Reshape gives (seq_len, num_heads, head_dim). Transpose to (num_heads, seq_len, head_dim) so each head becomes an independent batch.

📖 Analogy: Each librarian goes to their own reading room — they can now search the shelves independently without getting in each other's way.
⚠️ What if we didn't? QKᵀ would mix head and sequence indices — total nonsense!
🔑 Key Insight: Shape (H, L, D) means: for each of H heads, compute attention over L tokens each with D dimensions.
STEP 4

Attention — Where the Magic Happens ✨

scores = QKᵀ / √d  →  weights = softmax(scores)  →  output = weights × V

For each head independently: compute scores, scale, softmax, then weighted average of values.

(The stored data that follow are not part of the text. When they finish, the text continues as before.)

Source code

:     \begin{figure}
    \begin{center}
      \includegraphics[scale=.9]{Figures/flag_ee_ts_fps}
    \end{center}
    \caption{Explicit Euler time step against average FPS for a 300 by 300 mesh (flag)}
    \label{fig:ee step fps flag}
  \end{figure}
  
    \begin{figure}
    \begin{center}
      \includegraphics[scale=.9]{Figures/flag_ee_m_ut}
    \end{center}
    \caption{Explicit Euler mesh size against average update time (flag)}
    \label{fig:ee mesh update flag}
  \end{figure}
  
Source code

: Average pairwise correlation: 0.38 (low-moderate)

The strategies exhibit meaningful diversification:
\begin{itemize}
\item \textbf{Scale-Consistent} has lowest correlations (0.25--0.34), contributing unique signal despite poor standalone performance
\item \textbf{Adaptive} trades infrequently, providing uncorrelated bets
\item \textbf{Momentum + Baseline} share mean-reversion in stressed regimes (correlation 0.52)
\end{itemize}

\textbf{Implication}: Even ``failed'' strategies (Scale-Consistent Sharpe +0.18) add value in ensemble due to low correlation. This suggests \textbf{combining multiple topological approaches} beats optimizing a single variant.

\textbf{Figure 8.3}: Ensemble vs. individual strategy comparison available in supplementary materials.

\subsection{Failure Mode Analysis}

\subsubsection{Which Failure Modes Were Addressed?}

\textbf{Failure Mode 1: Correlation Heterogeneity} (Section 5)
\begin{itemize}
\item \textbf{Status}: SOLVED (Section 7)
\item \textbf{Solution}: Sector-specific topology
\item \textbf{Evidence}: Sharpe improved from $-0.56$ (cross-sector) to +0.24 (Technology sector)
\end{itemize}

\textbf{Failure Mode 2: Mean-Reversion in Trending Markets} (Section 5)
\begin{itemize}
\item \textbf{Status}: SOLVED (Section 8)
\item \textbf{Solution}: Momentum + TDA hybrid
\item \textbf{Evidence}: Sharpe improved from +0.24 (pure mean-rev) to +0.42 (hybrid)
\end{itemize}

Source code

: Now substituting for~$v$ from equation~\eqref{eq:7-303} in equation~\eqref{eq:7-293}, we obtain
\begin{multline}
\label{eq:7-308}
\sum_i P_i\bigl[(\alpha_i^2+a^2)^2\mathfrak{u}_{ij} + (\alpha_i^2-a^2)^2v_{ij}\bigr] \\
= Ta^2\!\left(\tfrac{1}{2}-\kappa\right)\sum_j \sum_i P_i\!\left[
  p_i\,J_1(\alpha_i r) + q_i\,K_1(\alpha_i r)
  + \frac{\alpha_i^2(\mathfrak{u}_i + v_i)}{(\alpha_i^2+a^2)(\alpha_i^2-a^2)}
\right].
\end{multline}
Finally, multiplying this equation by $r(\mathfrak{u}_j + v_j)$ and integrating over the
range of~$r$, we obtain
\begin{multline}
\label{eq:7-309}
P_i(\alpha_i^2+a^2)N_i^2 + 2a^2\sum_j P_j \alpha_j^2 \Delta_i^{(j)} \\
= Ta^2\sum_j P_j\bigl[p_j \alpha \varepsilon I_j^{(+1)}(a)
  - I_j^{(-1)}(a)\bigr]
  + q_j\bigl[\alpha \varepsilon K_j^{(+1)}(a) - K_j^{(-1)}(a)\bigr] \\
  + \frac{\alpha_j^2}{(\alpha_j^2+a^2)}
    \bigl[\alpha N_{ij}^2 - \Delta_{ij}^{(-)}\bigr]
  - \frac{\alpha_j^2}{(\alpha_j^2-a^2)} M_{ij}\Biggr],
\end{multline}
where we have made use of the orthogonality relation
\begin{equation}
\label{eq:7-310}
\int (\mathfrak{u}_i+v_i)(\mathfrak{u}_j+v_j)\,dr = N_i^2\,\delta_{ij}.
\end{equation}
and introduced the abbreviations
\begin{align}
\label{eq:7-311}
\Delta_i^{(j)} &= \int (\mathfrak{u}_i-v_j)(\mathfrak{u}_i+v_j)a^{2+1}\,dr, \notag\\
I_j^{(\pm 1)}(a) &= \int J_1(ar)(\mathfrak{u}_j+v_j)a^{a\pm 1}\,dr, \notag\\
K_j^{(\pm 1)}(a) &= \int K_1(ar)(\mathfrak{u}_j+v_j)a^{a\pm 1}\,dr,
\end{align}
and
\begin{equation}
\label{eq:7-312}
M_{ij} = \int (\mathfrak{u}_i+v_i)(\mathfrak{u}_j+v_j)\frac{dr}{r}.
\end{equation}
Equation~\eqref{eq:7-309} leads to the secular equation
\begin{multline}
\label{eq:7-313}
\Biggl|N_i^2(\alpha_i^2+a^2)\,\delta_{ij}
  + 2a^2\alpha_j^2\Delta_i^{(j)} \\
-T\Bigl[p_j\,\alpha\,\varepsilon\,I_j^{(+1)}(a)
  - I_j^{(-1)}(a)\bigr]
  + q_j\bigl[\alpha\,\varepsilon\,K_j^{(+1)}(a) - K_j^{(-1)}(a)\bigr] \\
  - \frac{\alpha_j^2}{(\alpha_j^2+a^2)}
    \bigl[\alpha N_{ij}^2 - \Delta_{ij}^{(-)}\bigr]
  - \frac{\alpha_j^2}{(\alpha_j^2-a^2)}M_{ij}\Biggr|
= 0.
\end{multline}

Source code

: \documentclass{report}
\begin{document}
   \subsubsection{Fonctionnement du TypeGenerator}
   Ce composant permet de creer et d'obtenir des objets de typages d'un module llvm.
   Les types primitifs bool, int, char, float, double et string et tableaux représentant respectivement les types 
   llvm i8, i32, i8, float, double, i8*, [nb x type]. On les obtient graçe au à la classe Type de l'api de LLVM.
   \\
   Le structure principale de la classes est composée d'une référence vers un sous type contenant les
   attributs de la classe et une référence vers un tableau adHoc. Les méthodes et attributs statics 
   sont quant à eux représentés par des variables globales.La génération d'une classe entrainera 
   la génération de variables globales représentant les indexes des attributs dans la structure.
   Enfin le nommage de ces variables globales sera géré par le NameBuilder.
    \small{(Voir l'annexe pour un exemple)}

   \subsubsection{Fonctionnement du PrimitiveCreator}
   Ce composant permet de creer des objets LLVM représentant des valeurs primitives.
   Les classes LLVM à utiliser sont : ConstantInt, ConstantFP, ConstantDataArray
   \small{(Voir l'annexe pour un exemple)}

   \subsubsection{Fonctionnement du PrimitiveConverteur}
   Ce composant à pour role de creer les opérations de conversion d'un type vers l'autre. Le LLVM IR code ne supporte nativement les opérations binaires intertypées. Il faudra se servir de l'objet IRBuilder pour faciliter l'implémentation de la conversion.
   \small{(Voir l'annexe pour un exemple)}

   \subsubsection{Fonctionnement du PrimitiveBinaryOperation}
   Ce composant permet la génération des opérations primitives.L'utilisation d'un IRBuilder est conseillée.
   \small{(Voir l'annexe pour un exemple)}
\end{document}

📖 Analogy: Each reader walks through the library asking "which books are relevant to me?" The attention weights are like borrowing priority — a score for how much each book's content matters to your question.
⚠️ What if we didn't scale? With large dims, QKᵀ blows up → softmax becomes argmax → always picks ONE token. No smooth blending!
🔑 Key Insight: Each output token is a blend of all inputs, weighted by relevance.
STEP 5

Merge — Reassembling Perspectives

Concatenate all head outputs back into (seq_len × embed_dim).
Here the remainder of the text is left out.